From the listing below, output only the lines starting at the line that has "- [ ] Frontend can create and manage promos" and ending at the line that has "- [ ] ✅ Performance is acceptable", exactly as they appear, ends included.

*Source material*
------------------------------------------------------------
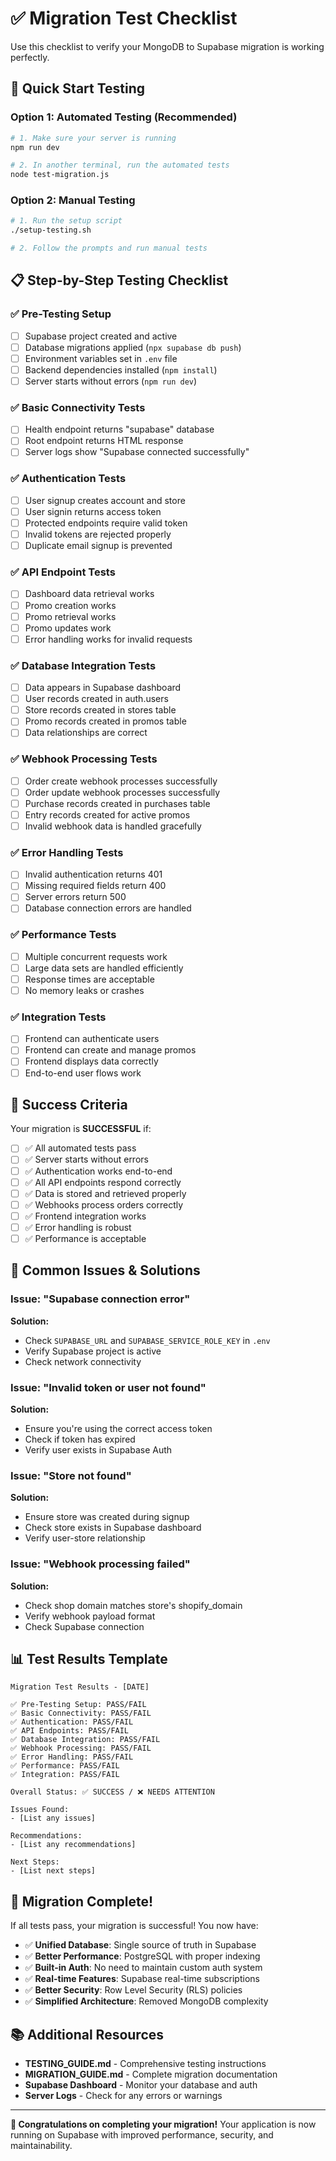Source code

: # ✅ Migration Test Checklist

Use this checklist to verify your MongoDB to Supabase migration is working perfectly.

## 🚀 Quick Start Testing

### Option 1: Automated Testing (Recommended)
```bash
# 1. Make sure your server is running
npm run dev

# 2. In another terminal, run the automated tests
node test-migration.js
```

### Option 2: Manual Testing
```bash
# 1. Run the setup script
./setup-testing.sh

# 2. Follow the prompts and run manual tests
```

## 📋 Step-by-Step Testing Checklist

### ✅ Pre-Testing Setup
- [ ] Supabase project created and active
- [ ] Database migrations applied (`npx supabase db push`)
- [ ] Environment variables set in `.env` file
- [ ] Backend dependencies installed (`npm install`)
- [ ] Server starts without errors (`npm run dev`)

### ✅ Basic Connectivity Tests
- [ ] Health endpoint returns "supabase" database
- [ ] Root endpoint returns HTML response
- [ ] Server logs show "Supabase connected successfully"

### ✅ Authentication Tests
- [ ] User signup creates account and store
- [ ] User signin returns access token
- [ ] Protected endpoints require valid token
- [ ] Invalid tokens are rejected properly
- [ ] Duplicate email signup is prevented

### ✅ API Endpoint Tests
- [ ] Dashboard data retrieval works
- [ ] Promo creation works
- [ ] Promo retrieval works
- [ ] Promo updates work
- [ ] Error handling works for invalid requests

### ✅ Database Integration Tests
- [ ] Data appears in Supabase dashboard
- [ ] User records created in auth.users
- [ ] Store records created in stores table
- [ ] Promo records created in promos table
- [ ] Data relationships are correct

### ✅ Webhook Processing Tests
- [ ] Order create webhook processes successfully
- [ ] Order update webhook processes successfully
- [ ] Purchase records created in purchases table
- [ ] Entry records created for active promos
- [ ] Invalid webhook data is handled gracefully

### ✅ Error Handling Tests
- [ ] Invalid authentication returns 401
- [ ] Missing required fields return 400
- [ ] Server errors return 500
- [ ] Database connection errors are handled

### ✅ Performance Tests
- [ ] Multiple concurrent requests work
- [ ] Large data sets are handled efficiently
- [ ] Response times are acceptable
- [ ] No memory leaks or crashes

### ✅ Integration Tests
- [ ] Frontend can authenticate users
- [ ] Frontend can create and manage promos
- [ ] Frontend displays data correctly
- [ ] End-to-end user flows work

## 🎯 Success Criteria

Your migration is **SUCCESSFUL** if:

- [ ] ✅ All automated tests pass
- [ ] ✅ Server starts without errors
- [ ] ✅ Authentication works end-to-end
- [ ] ✅ All API endpoints respond correctly
- [ ] ✅ Data is stored and retrieved properly
- [ ] ✅ Webhooks process orders correctly
- [ ] ✅ Frontend integration works
- [ ] ✅ Error handling is robust
- [ ] ✅ Performance is acceptable

## 🚨 Common Issues & Solutions

### Issue: "Supabase connection error"
**Solution:**
- Check `SUPABASE_URL` and `SUPABASE_SERVICE_ROLE_KEY` in `.env`
- Verify Supabase project is active
- Check network connectivity

### Issue: "Invalid token or user not found"
**Solution:**
- Ensure you're using the correct access token
- Check if token has expired
- Verify user exists in Supabase Auth

### Issue: "Store not found"
**Solution:**
- Ensure store was created during signup
- Check store exists in Supabase dashboard
- Verify user-store relationship

### Issue: "Webhook processing failed"
**Solution:**
- Check shop domain matches store's shopify_domain
- Verify webhook payload format
- Check Supabase connection

## 📊 Test Results Template

```
Migration Test Results - [DATE]

✅ Pre-Testing Setup: PASS/FAIL
✅ Basic Connectivity: PASS/FAIL
✅ Authentication: PASS/FAIL
✅ API Endpoints: PASS/FAIL
✅ Database Integration: PASS/FAIL
✅ Webhook Processing: PASS/FAIL
✅ Error Handling: PASS/FAIL
✅ Performance: PASS/FAIL
✅ Integration: PASS/FAIL

Overall Status: ✅ SUCCESS / ❌ NEEDS ATTENTION

Issues Found:
- [List any issues]

Recommendations:
- [List any recommendations]

Next Steps:
- [List next steps]
```

## 🎉 Migration Complete!

If all tests pass, your migration is successful! You now have:

- ✅ **Unified Database**: Single source of truth in Supabase
- ✅ **Better Performance**: PostgreSQL with proper indexing
- ✅ **Built-in Auth**: No need to maintain custom auth system
- ✅ **Real-time Features**: Supabase real-time subscriptions
- ✅ **Better Security**: Row Level Security (RLS) policies
- ✅ **Simplified Architecture**: Removed MongoDB complexity

## 📚 Additional Resources

- **TESTING_GUIDE.md** - Comprehensive testing instructions
- **MIGRATION_GUIDE.md** - Complete migration documentation
- **Supabase Dashboard** - Monitor your database and auth
- **Server Logs** - Check for any errors or warnings

---

**🎊 Congratulations on completing your migration!** Your application is now running on Supabase with improved performance, security, and maintainability.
------------------------------------------------------------
*Your solution*
- [ ] Frontend can create and manage promos
- [ ] Frontend displays data correctly
- [ ] End-to-end user flows work

## 🎯 Success Criteria

Your migration is **SUCCESSFUL** if:

- [ ] ✅ All automated tests pass
- [ ] ✅ Server starts without errors
- [ ] ✅ Authentication works end-to-end
- [ ] ✅ All API endpoints respond correctly
- [ ] ✅ Data is stored and retrieved properly
- [ ] ✅ Webhooks process orders correctly
- [ ] ✅ Frontend integration works
- [ ] ✅ Error handling is robust
- [ ] ✅ Performance is acceptable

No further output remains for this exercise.